Can you pull out each line of the data below that includes the word "host"?

⁂

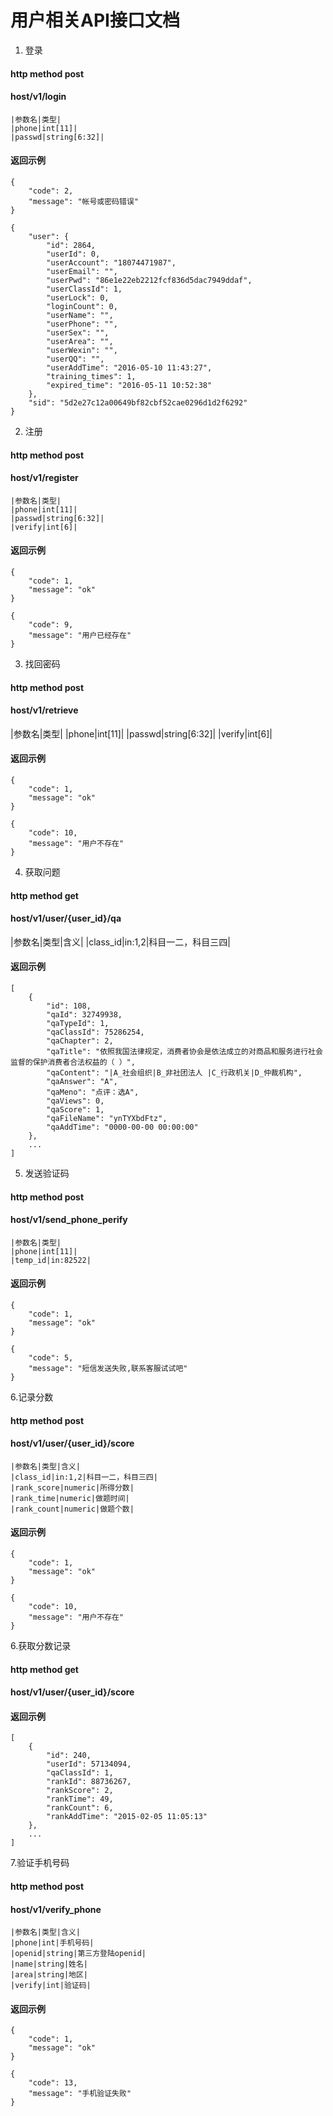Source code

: # 用户相关API接口文档

1. 登录

#### http method post

#### host/v1/login

    |参数名|类型|
    |phone|int[11]|
    |passwd|string[6:32]|

#### 返回示例


    {
        "code": 2,
        "message": "帐号或密码错误"
    }

    {
        "user": {
            "id": 2864,
            "userId": 0,
            "userAccount": "18074471987",
            "userEmail": "",
            "userPwd": "86e1e22eb2212fcf836d5dac7949ddaf",
            "userClassId": 1,
            "userLock": 0,
            "loginCount": 0,
            "userName": "",
            "userPhone": "",
            "userSex": "",
            "userArea": "",
            "userWexin": "",
            "userQQ": "",
            "userAddTime": "2016-05-10 11:43:27",
            "training_times": 1,
            "expired_time": "2016-05-11 10:52:38"
        },
        "sid": "5d2e27c12a00649bf82cbf52cae0296d1d2f6292"
    }

2. 注册

#### http method post

#### host/v1/register

    |参数名|类型|
    |phone|int[11]|
    |passwd|string[6:32]|
    |verify|int[6]|

#### 返回示例

    {
        "code": 1,
        "message": "ok"
    }

    {
        "code": 9,
        "message": "用户已经存在"
    }

3. 找回密码

#### http method post

#### host/v1/retrieve

|参数名|类型|
|phone|int[11]|
|passwd|string[6:32]|
|verify|int[6]|

#### 返回示例

    {
        "code": 1,
        "message": "ok"
    }

    {
        "code": 10,
        "message": "用户不存在"
    }

4. 获取问题

#### http method get

#### host/v1/user/{user_id}/qa

|参数名|类型|含义|
|class_id|in:1,2|科目一二，科目三四|

#### 返回示例
    [
        {
            "id": 108,
            "qaId": 32749938,
            "qaTypeId": 1,
            "qaClassId": 75286254,
            "qaChapter": 2,
            "qaTitle": "依照我国法律规定，消费者协会是依法成立的对商品和服务进行社会监督的保护消费者合法权益的（ ）",
            "qaContent": "|A_社会组织|B_非社团法人 |C_行政机关|D_仲裁机构",
            "qaAnswer": "A",
            "qaMeno": "点评：选A",
            "qaViews": 0,
            "qaScore": 1,
            "qaFileName": "ynTYXbdFtz",
            "qaAddTime": "0000-00-00 00:00:00"
        },
        ...
    ]



5. 发送验证码

#### http method post

#### host/v1/send_phone_perify

    |参数名|类型|
    |phone|int[11]|
    |temp_id|in:82522|

#### 返回示例

    {
        "code": 1,
        "message": "ok"
    }

    {
        "code": 5,
        "message": "短信发送失败,联系客服试试吧"
    }

6.记录分数

#### http method post

#### host/v1/user/{user_id}/score

    |参数名|类型|含义|
    |class_id|in:1,2|科目一二，科目三四|
    |rank_score|numeric|所得分数|
    |rank_time|numeric|做题时间|
    |rank_count|numeric|做题个数|


#### 返回示例

    {
        "code": 1,
        "message": "ok"
    }

    {
        "code": 10,
        "message": "用户不存在"
    }


6.获取分数记录

#### http method get

#### host/v1/user/{user_id}/score

#### 返回示例

    [
        {
            "id": 240,
            "userId": 57134094,
            "qaClassId": 1,
            "rankId": 88736267,
            "rankScore": 2,
            "rankTime": 49,
            "rankCount": 6,
            "rankAddTime": "2015-02-05 11:05:13"
        },
        ...
    ]

7.验证手机号码

#### http method post

#### host/v1/verify_phone
    |参数名|类型|含义|
    |phone|int|手机号码|
    |openid|string|第三方登陆openid|
    |name|string|姓名|
    |area|string|地区|
    |verify|int|验证码|

#### 返回示例
    {
        "code": 1,
        "message": "ok"
    }

    {
        "code": 13,
        "message": "手机验证失败"
    }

⁂

▶ _PROBLEM SOLUTION_
#### host/v1/login
#### host/v1/register
#### host/v1/retrieve
#### host/v1/user/{user_id}/qa
#### host/v1/send_phone_perify
#### host/v1/user/{user_id}/score
#### host/v1/user/{user_id}/score
#### host/v1/verify_phone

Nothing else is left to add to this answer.